To use the robot, you place a bowl under the salad dispenser and select your desired ingredients, or opt for a pre-set salad. The canisters within Sally, visible from the outside, then deposit the salad ingredients into the bowl.
If users forget to place the bowl in Sally, a fail-safe feature kicks in that stops the salad from being dispensed. This feature was added after Chowbotics tested it on users. What salad-eaters ultimately get is a fresh, temperature-controlled salad that Sekar believes is more hygienic than salad that sits out for hours in a buffet or salad bar.
Sally is still in beta-testing mode for another month or so, but the wheels are turning behind the scenes to expand her presence. Sekar said that 10 partnerships are in the works with "some of the biggest brand names around" and promised an announcement in October or November.
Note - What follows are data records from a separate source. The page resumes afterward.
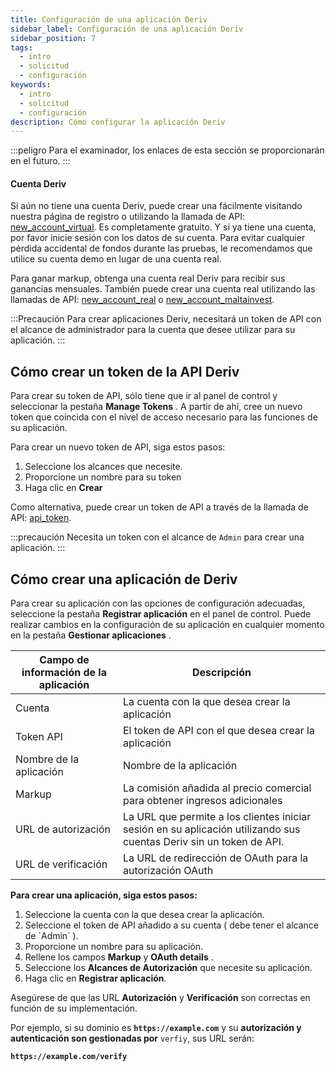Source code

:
```yaml
---
title: Configuración de una aplicación Deriv
sidebar_label: Configuración de una aplicación Deriv
sidebar_position: 7
tags:
  - intro
  - solicitud
  - configuración
keywords:
  - intro
  - solicitud
  - configuración
description: Cómo configurar la aplicación Deriv
---
```


:::peligro
Para el examinador, los enlaces de esta sección se proporcionarán en el futuro.
:::

#### Cuenta Deriv

Si aún no tiene una cuenta Deriv, puede crear una fácilmente visitando nuestra página de registro o utilizando la llamada de API: [new_account_virtual](/api-explorer#new_account_virtual). Es completamente gratuito. Y si ya tiene una cuenta, por favor inicie sesión con los datos de su cuenta. Para evitar cualquier pérdida accidental de fondos durante las pruebas, le recomendamos que utilice su cuenta demo en lugar de una cuenta real.

Para ganar markup, obtenga una cuenta real Deriv para recibir sus ganancias mensuales. También puede crear una cuenta real utilizando las llamadas de API: [new_account_real](/api-explorer#new_account_real) o [new_account_maltainvest](/api-explorer#new_account_maltainvest).

:::Precaución
Para crear aplicaciones Deriv, necesitará un token de API con el alcance de administrador para la cuenta que desee utilizar para su aplicación.
:::

## Cómo crear un token de la API Deriv

Para crear su token de API, sólo tiene que ir al panel de control y seleccionar la pestaña **Manage Tokens** . A partir de ahí, cree un nuevo token que coincida con el nivel de acceso necesario para las funciones de su aplicación.

Para crear un nuevo token de API, siga estos pasos:

1. Seleccione los alcances que necesite.
2. Proporcione un nombre para su token
3. Haga clic en **Crear**

Como alternativa, puede crear un token de API a través de la llamada de API: [api_token](/api-explorer#api_token).

:::precaución
Necesita un token con el alcance de `Admin` para crear una aplicación.
:::

## Cómo crear una aplicación de Deriv

Para crear su aplicación con las opciones de configuración adecuadas, seleccione la pestaña **Registrar aplicación** en el panel de control. Puede realizar cambios en la configuración de su aplicación en cualquier momento en la pestaña **Gestionar aplicaciones** .

| Campo de información de la aplicación | Descripción                                                                                                         |
| ------------------------------------- | ------------------------------------------------------------------------------------------------------------------- |
| Cuenta                                | La cuenta con la que desea crear la aplicación                                                                      |
| Token API                             | El token de API con el que desea crear la aplicación                                                                |
| Nombre de la aplicación               | Nombre de la aplicación                                                                                             |
| Markup                                | La comisión añadida al precio comercial para obtener ingresos adicionales                                           |
| URL de autorización                   | La URL que permite a los clientes iniciar sesión en su aplicación utilizando sus cuentas Deriv sin un token de API. |
| URL de verificación                   | La URL de redirección de OAuth para la autorización OAuth                                                           |

**Para crear una aplicación, siga estos pasos:**

1. Seleccione la cuenta con la que desea crear la aplicación.
2. Seleccione el token de API añadido a su cuenta ( debe tener el alcance de \`Admin\` ).
3. Proporcione un nombre para su aplicación.
4. Rellene los campos **Markup** y **OAuth details** .
5. Seleccione los **Alcances de Autorización** que necesite su aplicación.
6. Haga clic en **Registrar aplicación**.

Asegúrese de que las URL **Autorización** y **Verificación** son correctas en función de su implementación.

Por ejemplo, si su dominio es **`https://example.com`** y su **autorización y autenticación son gestionadas por** `verfiy`, sus URL serán:

**`https://example.com/verify`**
Sekar said that Sally can also help local restaurants address labor shortages in the increasingly costly Bay Area. It's common for workers to share a one-bedroom apartment with two to three people to make ends meet, Sekar noted, and many workers are opting to move away.
The robot is a "gift to the food industry," Ayers said in the video, in that it frees up operating revenue in a business with razor-thin margins.
As for whether food-service robots are going to take away humans' jobs, Sekar said the nature of people's work is always changing.
"Robotics is going to change the world in pretty dramatic ways," he said.
He cited the industrial revolution, the rise of manufacturing, the change in the retail landscape in the past 50 years and the shift in technology from a focus on hardware to software.
"People will need to adjust," he said.
In the meantime, Sekar is cooking up some new inventions.
"Think of Sally as the first in a series of food-preparation robots," he said, adding that the possibilities are almost endless. While he is working on a specific project to be announced later this year, many ideas for food-and-drink automation have circulated in the Chowbotics office, from burritos to cocktails.